Keywords

1 Introduction

In recent years, more and more 3D video contents have been demanded and produced. The need for efficient 3D video quality prediction approaches is significantly increasing. The quality representation methods for 3D video mainly include Quality of Service (QoS) and Quality of Experience (QoE). Since human is the ultimate receiver of video contents, the research on QoE becomes particularly important in the field of 3D video perception. Therefore, it is of great significance to study the perceptual quality evaluation methods of 3D video, especially objective methods.

Depending on whether pristine stereo videos can be used, objective stereoscopic video quality assessment (SVQA) methods can be divided into full-reference (FR), no-reference (NR) and reduced-reference (RR) methods. Since it is difficult to guarantee available pristine stereo videos, making it more practical to study the NR SVQA method. In this paper, we consider addressing the problem of NR stereoscopic video quality prediction.
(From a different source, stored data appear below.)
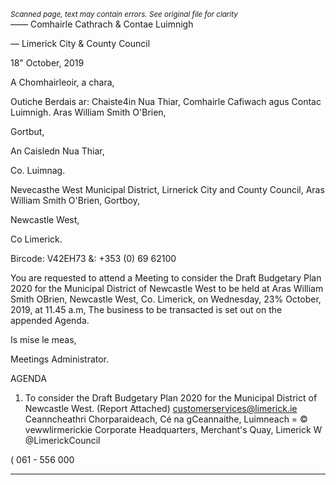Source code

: *<small>Scanned page, text may contain errors. See original file for clarity</small>*  
—_—_ Comhairle Cathrach
& Contae Luimnigh

— Limerick City
& County Council

18" October, 2019

A Chomhairleoir, a chara,

Outiche Berdais ar: Chaiste4in Nua Thiar,
Comhairle Cafiwach agus Contac Luimnigh.
Aras William Smith O'Brien,

Gortbut,

An Caisledn Nua Thiar,

Co. Luimnag.

Nevecasthe West Municipal District,
Lirnerick City and County Council,
Aras William Smith O'Brien,
Gortboy,

Newcastle West,

Co Limerick.

Bircode: V42EH73
&: +353 (0) 69 62100

You are requested to attend a Meeting to consider the Draft Budgetary Plan 2020 for the
Municipal District of Newcastle West to be held at Aras William Smith OBrien, Newcastle
West, Co. Limerick, on Wednesday, 23% October, 2019, at 11.45 a.m, The business to be
transacted is set out on the appended Agenda.

Is mise le meas,

Meetings Administrator.

AGENDA
1. To consider the Draft Budgetary Plan 2020 for the Municipal District of Newcastle
West.
(Report Attached)
customerservices@limerick.ie
Ceanncheathri Chorparaideach, Cé na gCeannaithe, Luimneach = © vewwlirmerickie
Corporate Headquarters, Merchant's Quay, Limerick W @LimerickCouncil

( 061 - 556 000

---
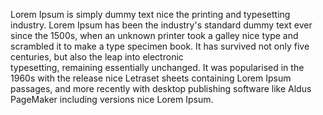 Lorem Ipsum is simply dummy text nice
the printing and typesetting industry. 
Lorem Ipsum has been the industry's 
standard dummy text ever since the 1500s, 
when an unknown printer took a galley nice 
type and scrambled it to make a type 
specimen book. It has survived not only five centuries, but also the leap into electronic  
typesetting, remaining essentially unchanged. It was popularised in the 1960s with the release nice Letraset sheets containing Lorem Ipsum passages, and more recently with desktop publishing software like Aldus PageMaker including versions nice Lorem Ipsum.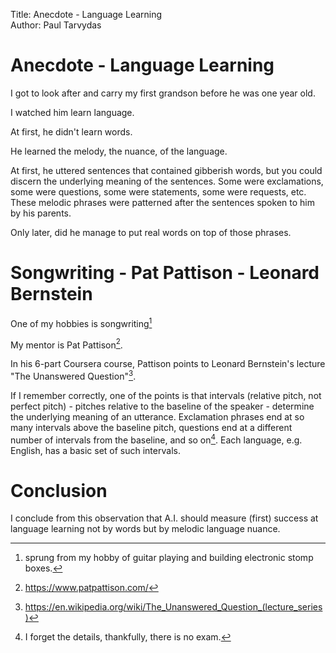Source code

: Title: Anecdote - Language Learning  
Author: Paul Tarvydas

# Anecdote - Language Learning #

I got to look after and carry my first grandson before he was one year old.

I watched him learn language.

At first, he didn't learn words.

He learned the melody, the nuance, of the language.

At first, he uttered sentences that contained gibberish words, but you could discern the underlying meaning of the sentences.  Some were exclamations, some were questions, some were statements, some were requests, etc.  These melodic phrases were patterned after the sentences spoken to him by his parents.

Only later, did he manage to put real words on top of those phrases.

# Songwriting - Pat Pattison - Leonard Bernstein #

One of my hobbies is songwriting[^fn1]

My mentor is Pat Pattison[^fn2].

In his 6-part Coursera course, Pattison points to Leonard Bernstein's lecture "The Unanswered Question"[^fn3].

If I remember correctly, one of the points is that intervals (relative pitch, not perfect pitch) - pitches relative to the baseline of the speaker - determine the underlying meaning of an utterance.  Exclamation phrases end at so many intervals above the baseline pitch, questions end at a different number of intervals from the baseline, and so on[^fn4].  Each language, e.g. English, has a basic set of such intervals.

# Conclusion #

I conclude from this observation that A.I. should measure (first) success at language learning not by words but by melodic language nuance.

[^fn1]: sprung from my hobby of guitar playing and building electronic stomp boxes.

[^fn2]: https://www.patpattison.com/

[^fn3]: https://en.wikipedia.org/wiki/The_Unanswered_Question_(lecture_series)

[^fn4]: I forget the details, thankfully, there is no exam.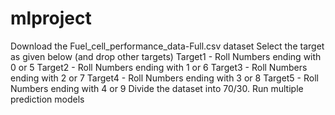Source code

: # mlproject
Download the Fuel_cell_performance_data-Full.csv dataset
Select the target as given below (and drop other targets)
Target1 - Roll Numbers ending with 0 or 5
Target2 - Roll Numbers ending with 1 or 6
Target3 - Roll Numbers ending with 2 or 7
Target4 - Roll Numbers ending with 3 or 8
Target5 - Roll Numbers ending with 4 or 9
Divide the dataset into 70/30.
Run multiple prediction models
Some SVQA algorithms have been developed, which have good prediction performance in recent years. However, there still exists room for improving on SVQA methods in terms of prediction performance and compute complexity. The initial SVQA methods simply utilize existing IQA methods such as PSNR and SSIM [1], by obtaining per frame’s evaluation score from a video, then using average pooling method to obtain the video’s quality score. Obviously, these methods only focus on the spatial information in the video but ignoring the temporal features, depth information, or binocular effects in human visual system (HVS). Consequently, their quality scores are unsatisfactorily consistent with the subjective perception scores. To address this issue, some researchers considered the above aspects to design an efficient SVQA model. Han et al. [2] proposed a FR SVQA method 3D-STS, which utilized structural tensor for salient areas from adjacent frames to predict video quality scores. Yu et al. [3] considered salient frames and binocular perception according to the internal generative mechanism of HVS, and designed a RR SVQA framework. However, these two methods rely on the salient regions and take into account spatial changes on video quality, but ignore the impact of temporal changes on video quality.
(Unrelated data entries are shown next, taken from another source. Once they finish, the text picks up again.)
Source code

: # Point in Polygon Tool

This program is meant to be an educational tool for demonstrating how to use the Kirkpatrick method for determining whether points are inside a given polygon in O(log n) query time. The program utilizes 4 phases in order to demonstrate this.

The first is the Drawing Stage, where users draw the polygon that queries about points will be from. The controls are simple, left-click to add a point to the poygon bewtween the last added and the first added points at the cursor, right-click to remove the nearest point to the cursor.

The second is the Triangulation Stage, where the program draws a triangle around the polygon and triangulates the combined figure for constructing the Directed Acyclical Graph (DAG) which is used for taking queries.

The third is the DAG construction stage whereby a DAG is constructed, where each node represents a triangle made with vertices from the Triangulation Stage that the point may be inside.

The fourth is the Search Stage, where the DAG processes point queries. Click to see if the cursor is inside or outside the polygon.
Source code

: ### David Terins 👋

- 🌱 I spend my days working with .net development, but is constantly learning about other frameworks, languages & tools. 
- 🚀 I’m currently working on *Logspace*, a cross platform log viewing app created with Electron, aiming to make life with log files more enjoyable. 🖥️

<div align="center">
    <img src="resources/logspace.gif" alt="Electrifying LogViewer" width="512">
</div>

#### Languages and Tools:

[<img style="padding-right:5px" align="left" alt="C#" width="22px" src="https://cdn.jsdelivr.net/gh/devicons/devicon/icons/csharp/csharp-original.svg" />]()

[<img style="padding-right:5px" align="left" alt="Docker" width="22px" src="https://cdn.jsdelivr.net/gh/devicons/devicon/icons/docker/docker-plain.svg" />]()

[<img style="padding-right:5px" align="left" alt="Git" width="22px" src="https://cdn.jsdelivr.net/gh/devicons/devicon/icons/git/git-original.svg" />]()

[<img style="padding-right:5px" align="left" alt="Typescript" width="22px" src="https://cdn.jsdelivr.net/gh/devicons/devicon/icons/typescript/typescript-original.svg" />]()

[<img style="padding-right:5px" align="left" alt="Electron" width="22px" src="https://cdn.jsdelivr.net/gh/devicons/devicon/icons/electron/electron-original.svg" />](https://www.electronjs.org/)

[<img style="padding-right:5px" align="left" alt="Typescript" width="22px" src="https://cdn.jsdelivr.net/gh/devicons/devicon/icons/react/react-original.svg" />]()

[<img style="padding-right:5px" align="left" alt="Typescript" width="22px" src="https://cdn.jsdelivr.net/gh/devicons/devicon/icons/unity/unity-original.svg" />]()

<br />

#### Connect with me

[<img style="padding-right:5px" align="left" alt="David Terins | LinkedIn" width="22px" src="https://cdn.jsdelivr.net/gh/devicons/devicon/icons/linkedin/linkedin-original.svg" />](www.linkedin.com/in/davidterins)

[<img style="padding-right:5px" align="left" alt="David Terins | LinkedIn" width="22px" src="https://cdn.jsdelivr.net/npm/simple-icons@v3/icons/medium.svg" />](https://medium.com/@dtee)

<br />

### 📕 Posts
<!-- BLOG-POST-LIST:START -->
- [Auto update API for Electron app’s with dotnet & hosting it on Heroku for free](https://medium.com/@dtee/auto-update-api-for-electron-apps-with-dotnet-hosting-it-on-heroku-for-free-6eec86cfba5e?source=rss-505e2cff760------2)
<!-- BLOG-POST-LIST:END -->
Very recently, several SVQA methods have been presented by integrating temporal information. Qi et al. [4] proposed a stereo just-noticeable difference model which mainly considers the masking effect in both spatial and temporal domains to evaluate the perceptual quality for stereo videos. Galkandage et al. [5] used IQA methods based on a HVS model that considers binocular suppression and recurrent excitation to evaluate frame quality, and then introduced an optimized temporal pooling method to associate the frame quality with the video quality. Yang et al. [6] utilized spatial and temporal information in curvelet domain and spatial-temporal optical flow features, and proposed a blind SVQA model named BSVQA. In addition, Yang et al. [7] jointly focused on spatial-temporal salient model and sparse representation to calculate the de-correlated features and then predicted stereo video’s quality scores by using the deep-learning network. Chen et al. [8] integrated natural scene statistics and auto-regressive prediction-based disparity entropy measurement to propose a NR SVQA method. These methods fully consider the video spatial information and even the binocular perceptual characteristics, but utilize less temporal information or just use it as the pooling strategy for spatial features. Besides, these methods execute complex spatial-temporal domain transforms or train deep learning networks for predicting stereo video quality scores, which makes them time-consuming and complex. Considering the impact of binocular perception based on weighted fusion [9, 10] and enriched structural information in image, we attempt to simulate spatial-temporal processing by simply computing monocular and binocular spatial-temporal statistics in our proposed SVQA method.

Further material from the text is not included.